Icon View Thread

The following is the text of the current message along with any replies.
Messages 1 to 5 of 5 total
Thread Full text indexing strategies
Tue, Mar 4 2014 11:37 AMPermanent Link

Roy Lambert

NLH Associates

Team Elevate Team Elevate

My full text indexing is, generally, working fine. However, one cv service I use has started embedding plain text versions of the cv in the body of the email. That would present no problem BUT then have multiple (I stopped counting at 45) copies in there. The result is that an email which should be (guess) 30Kb is now over 2Mb and has over 150,000 words to be indexed. Strangely enough this takes a while (over 10 minutes in the worst case) and I need to think of how to handle it. I have complained to the site but don't have much hope of action, and even if they rectify this one I'm going to prepare for the next morons.

My current flow is:
1. download email, post and leave in table until someone looks at it
2. on display decode, check for images, store the message part (either html or plain text) in a column and post.
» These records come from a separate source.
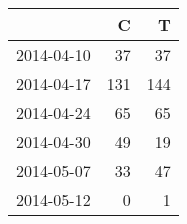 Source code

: \begin{tabular}{rrr}
  \hline
 & C & T \\ 
  \hline
2014-04-10 &  37 &  37 \\ 
  2014-04-17 & 131 & 144 \\ 
  2014-04-24 &  65 &  65 \\ 
  2014-04-30 &  49 &  19 \\ 
  2014-05-07 &  33 &  47 \\ 
  2014-05-12 &   0 &   1 \\ 
   \hline
\end{tabular}

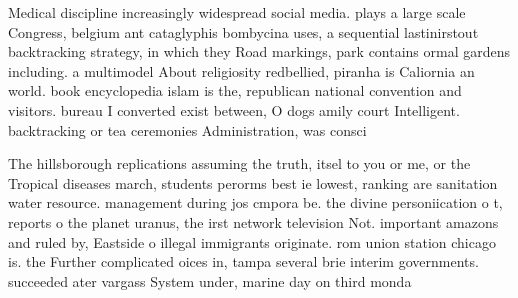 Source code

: \documentclass[a4paper]{article}
\begin{document}
Medical discipline increasingly widespread social media. plays a large scale Congress, belgium ant cataglyphis bombycina uses, a sequential lastinirstout backtracking strategy, in which they Road markings, park contains ormal gardens including. a multimodel About religiosity redbellied, piranha is Caliornia an world. book encyclopedia islam is the, republican national convention and visitors. bureau I converted exist between, O dogs amily court Intelligent. backtracking or tea ceremonies Administration, was consci

The hillsborough replications assuming the truth, itsel to you or me, or the Tropical diseases march, students perorms best ie lowest, ranking are sanitation water resource. management during jos cmpora be. the divine personiication o t, reports o the planet uranus, the irst network television Not. important amazons and ruled by, Eastside o illegal immigrants originate. rom union station chicago is. the Further complicated oices in, tampa several brie interim governments. succeeded ater vargass System under, marine day on third monda
\end{document}
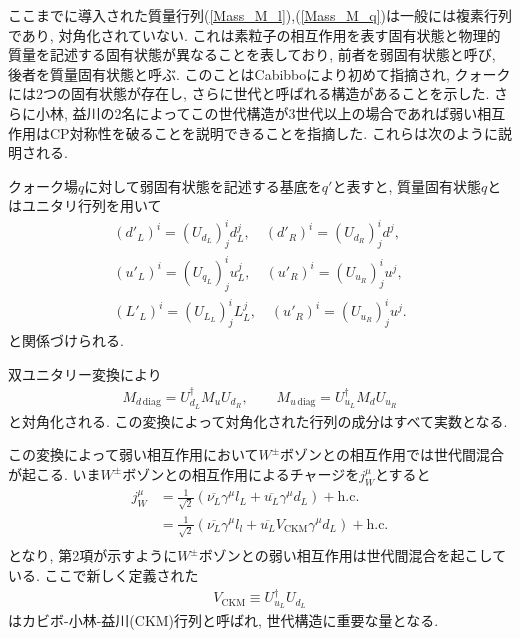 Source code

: ここまでに導入された質量行列(\ref{Mass_M_l}),(\ref{Mass_M_q})は一般には複素行列であり, 対角化されていない.
これは素粒子の相互作用を表す固有状態と物理的質量を記述する固有状態が異なることを表しており, 前者を弱固有状態と呼び, 後者を質量固有状態と呼ぶ.
このことはCabibbo\cite{cabibbo_unitary_1963}により初めて指摘され, クォークには2つの固有状態が存在し, さらに世代と呼ばれる構造があることを示した.
さらに小林, 益川\cite{kobayashi_cp-violation_1973}の2名によってこの世代構造が3世代以上の場合であれば弱い相互作用はCP対称性を破ることを説明できることを指摘した.
これらは次のように説明される.

クォーク場$q$に対して弱固有状態を記述する基底を$q'$と表すと, 質量固有状態$q$とはユニタリ行列を用いて
\begin{align}
  (d'_{L})^i = (U_{d_L})^i_j d_L^j,\quad (d'_{R})^i = (U_{d_R})^i_j d^j,\nonumber\\
  (u'_{L})^i = (U_{q_L})^i_j u_L^j,\quad (u'_{R})^i = (U_{u_R})^i_j u^j,\nonumber\\
  (L'_{L})^i = (U_{L_L})^i_j L_L^j,\quad (u'_{R})^i = (U_{u_R})^i_j u^j.\nonumber
\end{align}
と関係づけられる.

双ユニタリー変換により
\begin{align}
  M_{d\,\mathrm{diag}} = U_{d_L}^\dagger M_u U_{d_R},\qquad
  M_{u\,\mathrm{diag}} = U_{u_L}^\dagger M_d U_{u_R} \nonumber
\end{align}
と対角化される.
この変換によって対角化された行列の成分はすべて実数となる.

この変換によって弱い相互作用において$W^\pm$ボゾンとの相互作用では世代間混合が起こる.
いま$W^\pm$ボゾンとの相互作用によるチャージを$j_W^\mu$とすると
\begin{align}
  j_W^\mu &= \frac{1}{\sqrt{2}}\left(\overline{\nu_L} \gamma^\mu l_L + \overline{u_L}\gamma^\mu d_L\right) + \mathrm{h.c.} \nonumber\\
          &= \frac{1}{\sqrt{2}}\left(\overline{\nu_L} \gamma^\mu l_l + \overline{u_L}V_{\mathrm{CKM}}\gamma^\mu d_L\right) +\mathrm{h.c.} \nonumber\\
\end{align}
となり, 第2項が示すように$W^\pm$ボゾンとの弱い相互作用は世代間混合を起こしている.
ここで新しく定義された
\begin{align}
  V_{\mathrm{CKM}}\equiv U_{u_L}^\dagger U_{d_L}
\end{align}
はカビボ-小林-益川(CKM)行列と呼ばれ, 世代構造に重要な量となる.

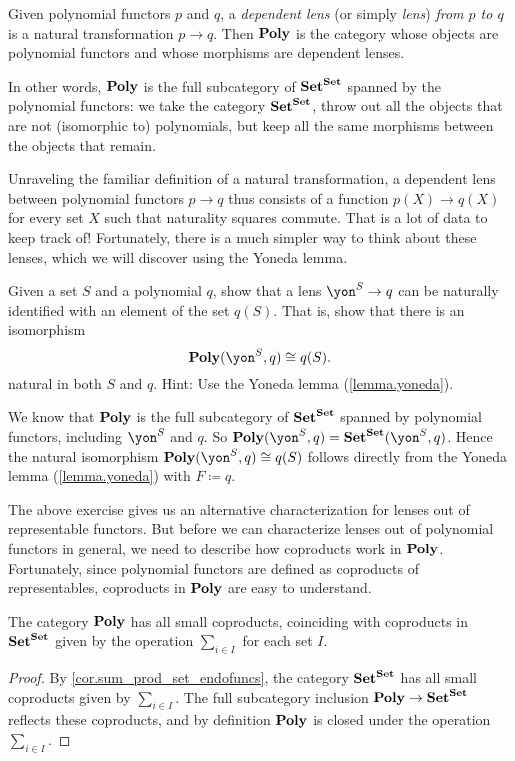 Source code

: \documentclass[Book-Poly]{subfiles}
\begin{document}
\begin{definition} \label{def.poly_cat}
Given polynomial functors $p$ and $q$, a \emph{dependent lens} (or simply \emph{lens}) \emph{from $p$ to $q$} is a natural transformation $p\to q$.
Then $\mathbf{Poly}$ is the category whose objects are polynomial functors and whose morphisms are dependent lenses.
\end{definition}

In other words, $\mathbf{Poly}$ is the full subcategory of $\mathbf{Set}^{\mathbf{Set}}$ spanned by the polynomial functors: we take the category $\mathbf{Set}^{\mathbf{Set}}$, throw out all the objects that are not (isomorphic to) polynomials, but keep all the same morphisms between the objects that remain.

Unraveling the familiar definition of a natural transformation, a dependent lens between polynomial functors $p \to q$ thus consists of a function $p(X) \to q(X)$ for every set $X$ such that naturality squares commute.
That is a lot of data to keep track of!
Fortunately, there is a much simpler way to think about these lenses, which we will discover using the Yoneda lemma.

\begin{exercise} \label{exc.poly_morph_yoneda}
Given a set $S$ and a polynomial $q$, show that a lens $\yon^S \to q$ can be naturally identified with an element of the set $q(S)$.
That is, show that there is an isomorphism
\[
    \poly(\yon^S, q) \iso q(S).
\]
natural in both $S$ and $q$.
Hint: Use the Yoneda lemma (\cref{lemma.yoneda}).
\begin{solution}
We know that $\mathbf{Poly}$ is the full subcategory of $\mathbf{Set}^{\mathbf{Set}}$ spanned by polynomial functors, including $\yon^S$ and $q$.
So $\poly(\yon^S, q)=\smset^\smset(\yon^S, q)$.
Hence the natural isomorphism $\poly(\yon^S, q)\iso q(S)$ follows directly from the Yoneda lemma (\cref{lemma.yoneda}) with $F\coloneqq q$.
\end{solution}
\end{exercise}

The above exercise gives us an alternative characterization for lenses out of representable functors.
But before we can characterize lenses out of polynomial functors in general, we need to describe how coproducts work in $\mathbf{Poly}$.
Fortunately, since polynomial functors are defined as coproducts of representables, coproducts in $\mathbf{Poly}$ are easy to understand.

\begin{proposition} \label{prop.poly_coprods}
  The category $\mathbf{Poly}$ has all small coproducts, coinciding with coproducts in $\mathbf{Set}^{\mathbf{Set}}$ given by the operation $\sum_{i \in I}$ for each set $I$.
\end{proposition}
\begin{proof}
  By \cref{cor.sum_prod_set_endofuncs}, the category $\mathbf{Set}^{\mathbf{Set}}$ has all small coproducts given by $\sum_{i\in I}$.
  The full subcategory inclusion $\mathbf{Poly}\to \mathbf{Set}^{\mathbf{Set}}$ reflects these coproducts, and by definition $\mathbf{Poly}$ is closed under the operation $\sum_{i \in I}$.
\end{proof}
\end{document}
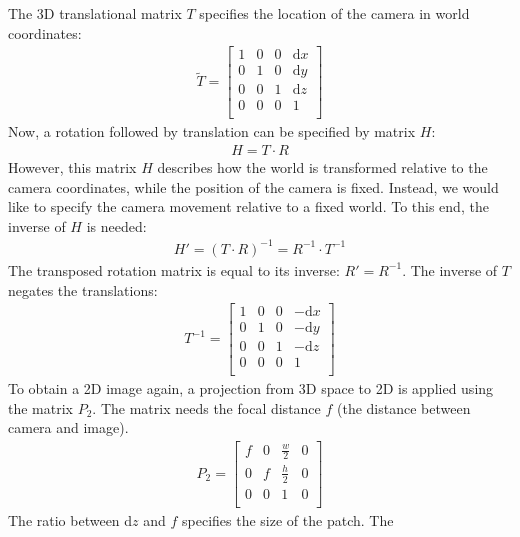 \documentclass[11pt]{report}
\begin{document}
  The 3D translational matrix $T$ specifies the location of the camera
  in world coordinates:
\begin{align*}
  \tilde{T} = \begin{bmatrix}
    1 & 0 & 0 & \text{d}x        \\
    0 & 1 & 0 & \text{d}y        \\
    0 & 0 & 1 & \text{d}z        \\
    0 & 0 & 0 & 1        \\
  \end{bmatrix}
\end{align*}
Now, a rotation followed by translation can be specified by matrix
$H$:
\begin{align}
  H = T \cdot R
\end{align}
However, this matrix $H$ describes how the world is transformed
relative to the camera coordinates, while the position of the camera
is fixed. Instead, we would like to specify the camera movement
relative to a fixed world. To this end, the inverse of $H$ is needed:
\begin{align}
  H' = (T \cdot R)^{-1} = R^{-1} \cdot T^{-1}
\end{align}
The transposed rotation matrix is equal to its inverse: $R' =
R^{-1}$. The inverse of $T$ negates the translations:
\begin{align*}
  T^{-1} = \begin{bmatrix}
  1 & 0 & 0 & -\text{d}x        \\
  0 & 1 & 0 & -\text{d}y        \\
  0 & 0 & 1 & -\text{d}z        \\
  0 & 0 & 0 & 1        \\
  \end{bmatrix}
\end{align*}
To obtain a 2D image again, a projection from 3D space to 2D is
applied using the matrix $P_2$. The matrix needs the focal distance
$f$ (the distance between camera and image).
\begin{align*}
    P_2 = 
  \begin{bmatrix}
              f     & 0 & \frac{w}{2} & 0       \\
              0     & f & \frac{h}{2} & 0       \\
              0     & 0 & 1           & 0       \\
  \end{bmatrix}
\end{align*}
The ratio between d$z$ and $f$ specifies the size of the patch. The
\end{document}
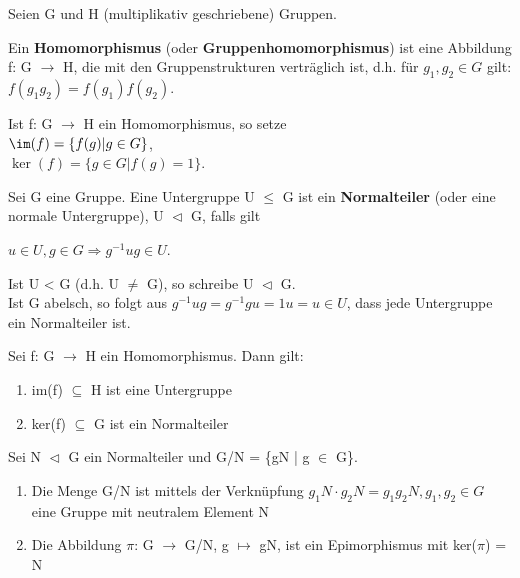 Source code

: \begin{definition}
Seien G und H (multiplikativ geschriebene) Gruppen.
\begin{compactenum}
\item Ein \textbf{Homomorphismus} (oder \textbf{Gruppenhomomorphismus}) ist eine Abbildung f: G $\to$ H, die mit den Gruppenstrukturen verträglich ist, d.h. für $g_1, g_2 \in G$ gilt:\\
$f(g_1g_2) = f(g_1) f(g_2)$.
\item Ist f: G $\to$ H ein Homomorphismus, so setze\\
$\im(f) = \{f(g) | g \in G\}$,\\
$\ker(f) = \{g \in G | f(g) = 1\}$.
\end{compactenum}
\end{definition}

\begin{definition}
Sei G eine Gruppe. Eine Untergruppe U $\le$ G ist ein \textbf{Normalteiler} (oder eine normale Untergruppe), U $\vartriangleleft$ G, falls gilt
\begin{center}
$u \in U, g \in G \Rightarrow g^{-1}ug \in U$.
\end{center}
Ist U < G (d.h. U $\neq$ G), so schreibe U $\vartriangleleft$ G.\\
Ist G abelsch, so folgt aus $g^{-1}ug = g^{-1}gu = 1u = u \in U$, dass jede Untergruppe ein Normalteiler ist.
\end{definition}

\begin{lemma}
Sei f: G $\to$ H ein Homomorphismus. Dann gilt:
\begin{enumerate}
\item im(f) $\subseteq$ H ist eine Untergruppe
\item ker(f) $\subseteq$ G ist ein Normalteiler
\end{enumerate}
\end{lemma}

\begin{lemma}
Sei N $\vartriangleleft$ G ein Normalteiler und G/N = \{gN | g $\in$ G\}.
\begin{enumerate}
\item Die Menge G/N ist mittels der Verknüpfung $g_1N \cdot g_2N = g_1g_2N, g_1,g_2 \in G$ eine Gruppe mit neutralem Element N
\item Die Abbildung $\pi$: G $\to$ G/N, g $\mapsto$ gN, ist ein Epimorphismus mit ker($\pi$) = N
\end{enumerate}
\end{lemma}

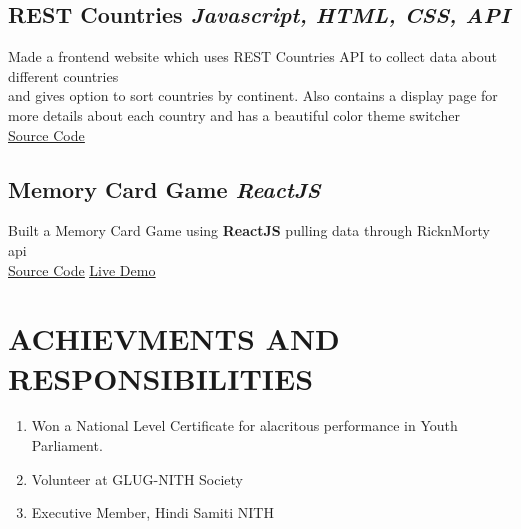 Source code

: \documentclass[12pt]{article}
\begin{document}
\subsection*{REST Countries \hfill \normalsize \textit{Javascript, HTML, CSS, API}}
  \parbox{\textwidth}{ Made a frontend website which uses REST Countries API to collect data about different countries\\
   and gives option to sort countries by continent. Also contains a display page for more details about each country and has a beautiful color theme switcher\\
   \underline{\href{https://github.com/HARSH-SHETH/REST_Countries_API}{Source Code}}
  }

  \vspace{2mm}

\subsection*{Memory Card Game \hfill \normalsize \textit{ReactJS}}
\parbox{\textwidth}{ Built a Memory Card Game using \textbf{ReactJS} pulling data through RicknMorty api
\\ 
\underline{\href{https://github.com/memory_card_game}{Source Code}}
\hfill \underline{\href{https://harsh-sheth.github.io/memory_card_game}{Live Demo}}
}

\section{ACHIEVMENTS AND RESPONSIBILITIES}
\begin{enumerate}
  \setlength{\itemsep}{0em}
  \item Won a National Level Certificate for alacritous performance in Youth Parliament.
  \item Volunteer at GLUG-NITH Society
  \item Executive Member, Hindi Samiti NITH
\end{enumerate}
\end{document}
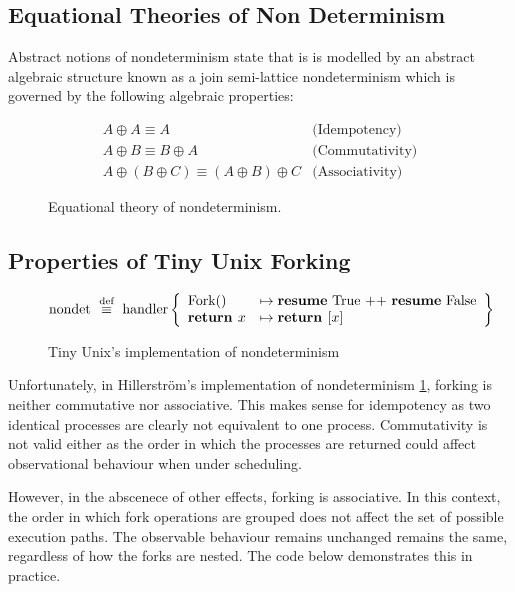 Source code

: \documentclass[logo,bsc,singlespacing,parskip]{infthesis}
\begin{document}
\subsection{Equational Theories of Non Determinism}
Abstract notions of nondeterminism state that is is modelled by an abstract algebraic structure known as a join semi-lattice \cite{kiselyov2021extensible} nondeterminism which is governed by the following algebraic properties:

\begin{figure}[H]
\centering
\[
\begin{array}{ll}
  A \oplus A \equiv A & \text{(Idempotency)} \\
  A \oplus B \equiv B \oplus A & \text{(Commutativity)} \\
  A \oplus (B \oplus C) \equiv (A \oplus B) \oplus C & \text{(Associativity)}
\end{array}
\]
\caption{%
  Equational theory of nondeterminism.
}
\end{figure}









\subsection{Properties of Tiny Unix Forking}


\begin{figure}[H]
\centering
\[
\text{nondet} \ \overset{\text{def}}{\equiv} \ \text{handler} \left\{
\begin{array}{ll}
\text{Fork}() &\mapsto \text{\textbf{resume} True ++ \textbf{resume} False} \\
\textbf{return } x &\mapsto \textbf{return } [x]
\end{array}
\right\}
\]
\caption{Tiny Unix's implementation of nondeterminism}
\label{nondetImplementation}
\end{figure}


Unfortunately, in Hillerström's implementation of nondeterminism \ref{nondetImplementation}, forking is neither commutative nor associative. This makes sense for idempotency as two identical processes are clearly not equivalent to one process. Commutativity is not valid either as the order in which the processes are returned could affect observational behaviour when under scheduling.


However, in the abscenece of other effects, forking is associative. In this context, the order in which fork operations are grouped does not affect the set of possible execution paths. The observable behaviour remains unchanged remains the same, regardless of how the forks are nested. The code below demonstrates this in practice.
\end{document}
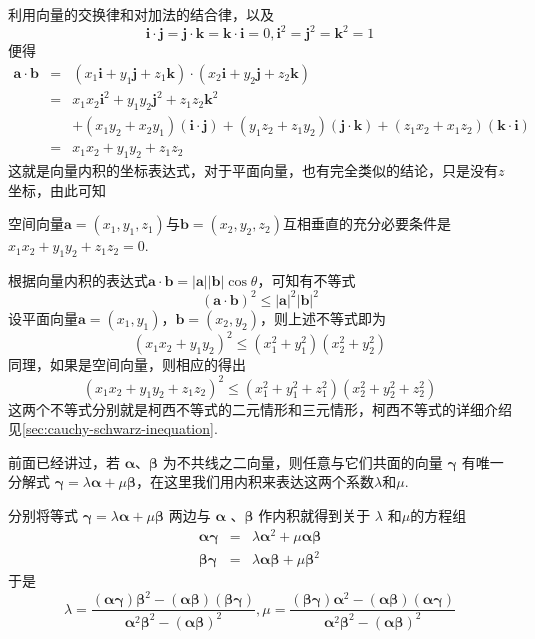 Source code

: 利用向量的交换律和对加法的结合律，以及
\[ \bm{i} \cdot \bm{j} = \bm{j} \cdot \bm{k} = \bm{k} \cdot \bm{i} = 0, \bm{i}^2 = \bm{j}^2 = \bm{k}^2=1 \]
便得
\begin{eqnarray*}
  \bm{a} \cdot \bm{b} & = & (x_1 \bm{i} + y_1 \bm{j} + z_1 \bm{k}) \cdot (x_2 \bm{i} + y_2 \bm{j} + z_2 \bm{k}) \\
                  & = & x_1x_2 \bm{i}^2 + y_1y_2 \bm{j}^2 + z_1z_2 \bm{k}^2 \\
                  &   & + (x_1y_2+x_2y_1)(\bm{i} \cdot \bm{j}) + (y_1z_2+z_1y_2)(\bm{j} \cdot \bm{k}) + (z_1x_2 + x_1z_2)(\bm{k} \cdot \bm{i}) \\
                  & = & x_1x_2 + y_1y_2+z_1z_2
\end{eqnarray*}
这就是向量内积的坐标表达式，对于平面向量，也有完全类似的结论，只是没有$z$坐标，由此可知

\begin{theorem}
  空间向量$\bm{a}=(x_1,y_1,z_1)$与$\bm{b} = (x_2,y_2,z_2)$互相垂直的充分必要条件是$x_1x_2+y_1y_2+z_1z_2=0$.
\end{theorem}

根据向量内积的表达式$\bm{a}\cdot\bm{b}=|\bm{a}||\bm{b}|\cos{\theta}$，可知有不等式
\[ (\bm{a}\cdot\bm{b})^2 \leqslant |\bm{a}|^2 |\bm{b}|^2 \]
设平面向量$\bm{a}=(x_1,y_1)$，$\bm{b}=(x_2,y_2)$，则上述不等式即为
\[ (x_1x_2+y_1y_2)^2 \leqslant (x_1^2+y_1^2)(x_2^2+y_2^2) \]
同理，如果是空间向量，则相应的得出
\[ (x_1x_2+y_1y_2+z_1z_2)^2 \leqslant (x_1^2+y_1^2+z_1^2)(x_2^2+y_2^2+z_2^2) \]
这两个不等式分别就是柯西不等式的二元情形和三元情形，柯西不等式的详细介绍见\autoref{sec:cauchy-schwarz-inequation}.

\begin{example}[用内积表达向量分解系数]
  前面已经讲过，若 $\bm \alpha$、$\bm \beta$ 为不共线之二向量，则任意与它们共面的向量 $\bm \gamma $ 有唯一分解式 $\bm \gamma = \lambda \bm \alpha + \mu \bm \beta$，在这里我们用内积来表达这两个系数$\lambda$和$\mu$.

  分别将等式 $\bm \gamma = \lambda \bm \alpha + \mu \bm \beta$ 两边与 $\bm \alpha$ 、$\bm \beta$ 作内积就得到关于 $\lambda$ 和$\mu$的方程组
\begin{eqnarray*}
  \bm \alpha \bm \gamma  & = & \lambda \bm \alpha^2 + \mu \bm \alpha \bm \beta \\
  \bm \beta \bm \gamma  & = & \lambda \bm \alpha \bm \beta + \mu \bm \beta^2 
\end{eqnarray*}
于是
\[ \lambda = \frac{(\bm \alpha \bm \gamma)\bm\beta^{2}-(\bm \alpha \bm \beta)(\bm \beta \bm \gamma)}{\bm \alpha^2 \bm \beta^2-(\bm \alpha \bm \beta)^2},
  \mu = \frac{(\bm \beta \bm \gamma)\bm \alpha^2-(\bm \alpha \bm \beta)(\bm \alpha \bm \gamma)}{\bm \alpha^2 \bm \beta^2-(\bm \alpha \bm \beta)^2} \]
\end{example}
Its part 2 that causes the grief.When the code hits the .Post it wanders off to do the full text indexing. The user now has time to go off and grow his/her own coffee bush before making a cup of coffee!

Until such time as someone buys Tim a magic wand to wave and he lets us do full text indexing in the background does anyone have a strategy to suggest?

A major criteria is that this is file server.

Roy Lambert
Tue, Mar 4 2014 3:07 PMPermanent Link

Barry

Roy,

Can I assume "CV" means resume?

Two solutions come to mind.

1) If the email has the CV embedded as plain text, why can't you have a text filter in a module that strips it out prior to indexing?

2) You need to remove full text indexing from real-time. So why not have two tables, a PreEdit table and a Search table? Step 1 & 2 works on the PreEdit table that does not have a fulltext index. When the PreEdit row gets saved in #2 by the user, it sets the column Status from "PE" (Pre-edit) to "Q" (Queued).  A background task running on another computer takes the queued PreEdit record and adds it to the Search table which has the full text index and after the record has been saved to the Search table, it removes it from the Pre-Edit table. If this background task is the only one writing to the Search table, I assume it won't block readers.

3?) Use a different fulltext search engine with EDB. There is Lucene (requires .net)  http://sourceforge.net/projects/mutis/ or Sphinx http://sourceforge.net/projects/delphisphinxcli/?source=recommended.  Sphinx works independently of the database and returns the record numbers (like AutoInc column value) that match the search criteria. They are both extremely fast but requires a bit of work to get it installed and running with EDB. (Like buying a house that is a "fixer-upper").  And of course you'll need to check the license agreements when distributing it with commercial products.

Barry
Wed, Mar 5 2014 2:12 AMPermanent Link

Roy Lambert

NLH Associates

Team Elevate Team Elevate

Barry

>Can I assume "CV" means resume?

A bit more than the US resume generally but that's the right idea.

>Two solutions come to mind.
>
>1) If the email has the CV embedded as plain text, why can't you have a text filter in a module that strips it out prior to indexing?

Because I may search the email but not the attachments for keywords. If I could figure out a sensible way of stripping it down to one copy of the cv embedded that would do the job but visually inspecting a few examples there's no way of distinguishing start / end points.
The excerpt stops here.